Les trois faits se sont succédé en quelques jours. 

► 31 janvier – Devant une poignée de journalistes choisis (mais dont l'un parlera), Emmanuel Macron se met à penser tout haut. Il imagine un moyen de contrôler ce que disent les médias : "Le bien public c'est l'information. Et peut-être que c'est ce que l'Etat doit financer... Il faut financer des structures qui assurent la neutralité, la vérification de l'information, par une forme de subvention publique assumée..."  Le Monde (6/02) a la clémence de ne juger que "curieux" ce propos menaçant. Mais le rêve d'un contrôle d'Etat sur la presse française est incompatible avec les sévérités de M. Macron envers M. Orban, qui régente les médias hongrois.

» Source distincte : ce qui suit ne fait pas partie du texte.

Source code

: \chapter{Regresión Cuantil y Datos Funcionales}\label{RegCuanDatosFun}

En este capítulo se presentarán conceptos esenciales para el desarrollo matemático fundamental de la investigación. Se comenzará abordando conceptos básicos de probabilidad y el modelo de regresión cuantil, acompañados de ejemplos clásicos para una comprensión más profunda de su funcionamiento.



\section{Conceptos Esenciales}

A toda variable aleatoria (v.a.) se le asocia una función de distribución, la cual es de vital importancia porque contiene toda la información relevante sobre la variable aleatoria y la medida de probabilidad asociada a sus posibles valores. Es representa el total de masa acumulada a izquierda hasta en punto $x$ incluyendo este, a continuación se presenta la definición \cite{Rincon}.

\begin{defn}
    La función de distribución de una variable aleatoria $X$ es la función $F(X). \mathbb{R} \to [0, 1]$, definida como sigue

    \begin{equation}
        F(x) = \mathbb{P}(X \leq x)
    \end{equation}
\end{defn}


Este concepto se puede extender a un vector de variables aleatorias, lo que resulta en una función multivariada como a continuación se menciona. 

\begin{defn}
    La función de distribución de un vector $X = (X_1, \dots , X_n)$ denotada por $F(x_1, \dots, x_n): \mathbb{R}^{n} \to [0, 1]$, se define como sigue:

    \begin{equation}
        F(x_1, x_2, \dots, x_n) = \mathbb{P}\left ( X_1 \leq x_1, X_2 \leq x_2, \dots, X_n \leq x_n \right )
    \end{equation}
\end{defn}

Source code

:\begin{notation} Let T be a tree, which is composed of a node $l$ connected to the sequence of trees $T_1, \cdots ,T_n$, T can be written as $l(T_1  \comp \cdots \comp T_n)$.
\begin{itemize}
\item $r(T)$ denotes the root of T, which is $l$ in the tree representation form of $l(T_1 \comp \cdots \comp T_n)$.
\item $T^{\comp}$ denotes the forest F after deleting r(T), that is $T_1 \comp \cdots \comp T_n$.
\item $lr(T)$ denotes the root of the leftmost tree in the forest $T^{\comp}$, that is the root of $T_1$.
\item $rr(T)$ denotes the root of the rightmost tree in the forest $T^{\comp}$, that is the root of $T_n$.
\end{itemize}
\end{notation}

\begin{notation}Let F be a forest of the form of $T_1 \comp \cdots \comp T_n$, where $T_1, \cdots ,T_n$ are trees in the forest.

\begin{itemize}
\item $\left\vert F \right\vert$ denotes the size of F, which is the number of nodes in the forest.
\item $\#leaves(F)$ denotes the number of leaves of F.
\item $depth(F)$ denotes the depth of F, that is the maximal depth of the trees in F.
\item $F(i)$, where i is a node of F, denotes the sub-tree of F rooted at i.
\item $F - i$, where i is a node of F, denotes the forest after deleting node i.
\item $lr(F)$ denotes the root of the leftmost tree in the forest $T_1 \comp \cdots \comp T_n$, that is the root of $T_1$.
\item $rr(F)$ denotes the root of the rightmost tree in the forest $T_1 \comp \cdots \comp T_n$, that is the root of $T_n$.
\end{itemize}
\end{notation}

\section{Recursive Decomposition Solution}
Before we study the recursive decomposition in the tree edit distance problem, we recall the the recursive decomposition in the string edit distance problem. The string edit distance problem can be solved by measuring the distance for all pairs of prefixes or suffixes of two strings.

► 4 février – Deux procureurs tentent de perquisitionner les bureaux du site  Mediapart : dans le cadre, disent-ils, d'une enquête ouverte pour "atteinte à l'intimité". Il s'agit de l'intimité de M. Benalla, dont on sait qu'elle est précieuse aux yeux de l'Elysée. Motif : la divulgation par Mediapart de l'enregistrement de la rencontre de MM. Benalla et Crase le 26 juillet ! Rencontre pourtant illégale (interdite par le contrôle judiciaire), et au cours de laquelle M. Benalla dit à quel point "le patron" (M. Macron)  le soutient et l'encourage ! Les deux associés font aussi allusion à un contrat qui les lie à un oligarque russe, contrat négocié alors que M. Benalla était encore l'homme de confiance de M. Macron à l'Elysée...  Il y a là de quoi intéresser les juges d'instruction. Pourtant, chose déconcertante, c'est objectivement en défense de M. Benalla qu'agissent les deux procureurs : et leur perquisition vise à "griller" la source de l'enregistrement de Mediapart. Ne serait-ce pas une atteinte à la liberté de la presse ?

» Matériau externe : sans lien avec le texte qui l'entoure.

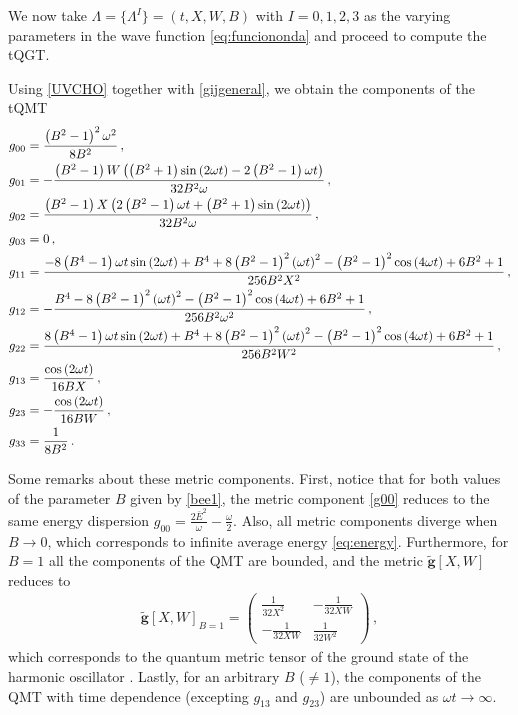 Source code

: \documentclass[12pt]{iopart}
\begin{document}
We now take $\Lambda=\{\Lambda^I\}= (t, X, W, B)$ with $I=0,1,2,3$ as the varying parameters in the wave function \eqref{eq:funciononda} and proceed to compute the tQGT.

Using  \eqref{UVCHO} together with  \eqref{gijgeneral}, we obtain the components of the tQMT
\begin{subequations} \allowdisplaybreaks
\begin{align}
g_{00}&=\frac{\left(B^2-1\right)^2\omega^2}{8 B^2} \label{g00}\,,\\
g_{01}&=-\frac{\left(B^2-1\right) W \left(\left(B^2+1\right) \sin \left(2  \omega t\right)-2 \left(B^2-1\right)  \omega t \right)}{32 B^2 \omega} \,,\\
g_{02}&=\frac{\left(B^2-1\right) X \left(2 \left(B^2-1\right)  \omega t+\left(B^2+1\right) \sin \left(2  \omega t \right)\right)}{32 B^2 \omega}\,, \\
g_{03}&=0 \,, \\
g_{11} &=\frac{-8 \left(B^4-1\right)  \omega t  \sin \left(2  \omega t \right)+B^4+8 \left(B^2-1\right)^2 \left( \omega t \right)^2 -\left(B^2-1\right)^2 \cos \left(4  \omega t \right)+6 B^2+1}{256 B^2 X^2}\,,\\
g_{12} &=-\frac{B^4-8 \left(B^2-1\right)^2 \left( \omega t \right)^2 -\left(B^2-1\right)^2 \cos \left(4 \omega t \right)+6 B^2+1}{256 B^2 \omega^2 }\,,\\
\label{g22}
g_{22} &=\frac{8 \left(B^4-1\right)  \omega t \sin \left(2  \omega t\right)+B^4+8 \left(B^2-1\right)^2 \left( \omega t \right)^2-\left(B^2-1\right)^2 \cos \left(4  \omega t \right)+6 B^2+1}{256 B^2 W^2}\,,\\
g_{13} &=\frac{\cos \left(2  \omega t \right)}{16 B X}\,,\\
g_{23} &=-\frac{\cos \left( 2 \omega t \right)}{16 B W}\,,\\
g_{33} &=\frac{1}{8 B^2}\,.
\end{align}
\end{subequations}

Some remarks about these metric components. First, notice that for both values of the parameter $B$ given by \eqref{bee1}, the metric component \eqref{g00} reduces to the same energy dispersion $g_{00}= \frac{2 \bar E^2}{\omega}-\frac{\omega}{2}$. Also, all metric components diverge when $B \to 0$, which corresponds to infinite average energy \eqref{eq:energy}. Furthermore, for $B=1$ all the components of the QMT are bounded, and the metric $\tilde{\boldsymbol{g}}[X,W]$ reduces to
\begin{align}\label{QMT_B1}
\tilde{\boldsymbol{g}}[X,W]_{B=1}=\left(
\begin{array}{cc}
\frac{1}{32X^2} & -\frac{1}{32XW}  \\
 -\frac{1}{32XW} & \frac{1}{32W^2}
\end{array}
\right)\,,
\end{align}
which corresponds to the quantum metric tensor of the ground state of the harmonic oscillator \cite{Juarez}. Lastly, for an arbitrary $B$ ($\neq1$), the components of the QMT with time dependence (excepting $g_{13}$ and $g_{23}$) are unbounded as $ \omega t \to \infty$. 
\end{document}
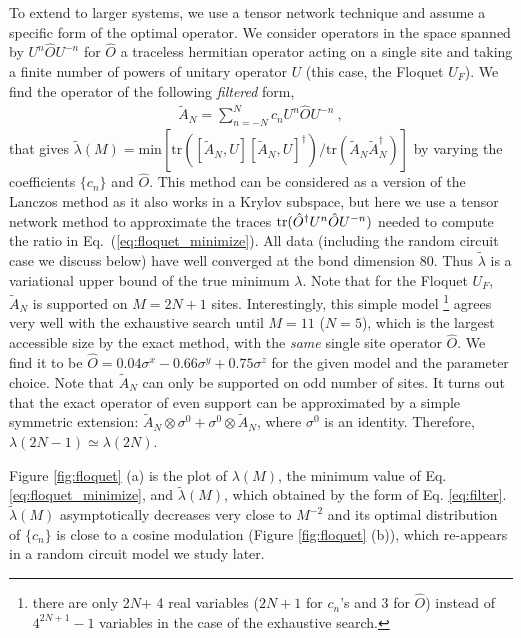 \documentclass[twocolumn,superscriptaddress, prb]{revtex4-1}
\begin{document}
To extend to larger systems, we use a tensor network technique and assume a specific form of the optimal operator.
We consider operators in the space spanned by $U^n \hat{O} U^{- n}$ for $\hat{O}$ a traceless hermitian operator acting on a single site
and taking a finite number of powers of unitary operator $U$ (this case, the Floquet $U_F$).
We find the operator of the following {\it filtered} form,
\begin{align}
 \tilde{A}_N=\sum_{n=-N}^N c_n U^n \hat{O} U^{- n} ~,
 \label{eq:filter}
\end{align}
that gives $\tilde{\lambda}(M) = \mathrm{min}\left[\mathrm{tr}([\tilde{A}_N,U][\tilde{A}_N,U]^\dag)/\mathrm{tr}(\tilde{A}_N\tilde{A}_N^\dag)\right]$
by varying the coefficients $\{c_n\}$ and $\hat{O}$.
This method can be considered as a version of the Lanczos method as it also works in a Krylov subspace,
but here we use a tensor network method to approximate the traces ${\rm tr}(\hat{O}^\dagger U^n \hat{O} U^{-n})$ needed to compute the ratio in Eq.~(\ref{eq:floquet_minimize}). All data (including the random circuit case we discuss below) have well converged at the bond dimension 80.
Thus $\tilde{\lambda}$ is a variational upper bound of the true minimum $\lambda$.
Note that for the Floquet $U_F$, $\tilde{A}_N$ is supported on $M = 2N+1$ sites.
Interestingly, this simple model \footnote{there are only 2$N$+ 4 real variables ($2N+1$ for $c_n$'s and 3 for $\hat{O}$) instead of $4^{2N+1} - 1$ variables
in the case of the exhaustive search.}
agrees very well with the exhaustive search until $M = 11$ ($N = 5$), which is the largest accessible size by the exact method,
with the {\it same} single site operator $\hat{O}$.
We find it to be $\hat{O} = 0.04\sigma^x  - 0.66\sigma^y + 0.75\sigma^z$ for the given model and the parameter choice.
Note that $\tilde{A}_N$ can only be supported on odd number of sites.
It turns out that the exact operator of even support can be approximated by a simple symmetric extension:
$\tilde{A}_N\otimes \sigma^0 + \sigma^0\otimes\tilde{A}_N$, where $\sigma^0$ is an identity.
Therefore, $\lambda(2N-1) \simeq \lambda(2N)$.


Figure \ref{fig:floquet} (a) is the plot of $\lambda (M)$, the minimum value of Eq. \ref{eq:floquet_minimize}, and
$\tilde{\lambda}(M)$, which obtained by the form of Eq. \eqref{eq:filter}.
$\tilde{\lambda}(M)$ asymptotically decreases very close to $M^{-2}$
and its optimal distribution of $\{ c_n\}$ is close to a cosine modulation (Figure \ref{fig:floquet} (b)),
which re-appears in a random circuit model we study later.
\end{document}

► 5 février : les députés votent une loi donnant aux préfets le pouvoir d'assigner des gens à résidence les jours de manifestation en raison de leur "comportement" antérieur. Des protestations viennent de presque partout, et même d'avocats amis de M. Macron ! Ainsi Jean-Pierre Mignard : "C'est un pouvoir laissé à la discrétion des préfets, qui vont s'en remettre à des dossiers des renseignements territoriaux. L'autorité qui pourra prendre les mesures de restriction de manifestation ne contrôlera pas la valeur des infos sur lesquelles elle se basera pour prononcer ces mesures. C'est dangereux. Nous sommes face à un pouvoir qui laisse la porte ouverte à l'aléa. Or en démocratie on doit précisément tout faire pour restreindre l'aléa et avoir l'objectivité la plus complète..."  Ou François Sureau : "Peut-être un jour devra-t-on passer un permis de manifester qui ne sera délivré qu'à ceux qui auront fait la preuve de l'innocuité de leurs opinions et de l'excellence de ce 'comportement' dont parle le projet de loi..." 

 

Cette série de trois faits, survenant en rafale, montre une dérive de la Macronie vers l'arbitraire. S'en rendent compte même des membres de son groupe parlementaire : cinquante d'entre eux se sont abstenus lors du vote d'hier, pour les raisons indiquées par Sureau et Mignard. Si l'évolution autoritaire de l'Elysée est dénoncée par des dissidents du parti élyséen, c'est qu'il y a péril en la demeure.

Pourquoi cette évolution ? Mis en place pour accomplir à marche forcée un programme ultralibéral obsolète (servir les plus riches, privatiser à outrance, nécroser les services publics), le groupe Macron est rivé à l'idée que ce programme "économique" est la seule chose qui compte. Une telle certitude l'a mené à aggraver la fracture sociale et à créer une fièvre générale. Elle le mène maintenant à vouloir casser le thermomètre, en restreignant des libertés et en jugulant les médias. Ce n'est pas moi qui le dis, ni la droite (mère de cette "loi anti-casseurs" !) : ce sont des macronistes eux-mêmes, ceux du moins qui se souviennent d'être des élus et qui constatent la fièvre de leurs électeurs...  Mais parmi les députés ils ne sont que cinquante ;  les 257 autres croient encore que Jupiter les a placés sur l'Olympe  – un Olympe pour libéraux en folie.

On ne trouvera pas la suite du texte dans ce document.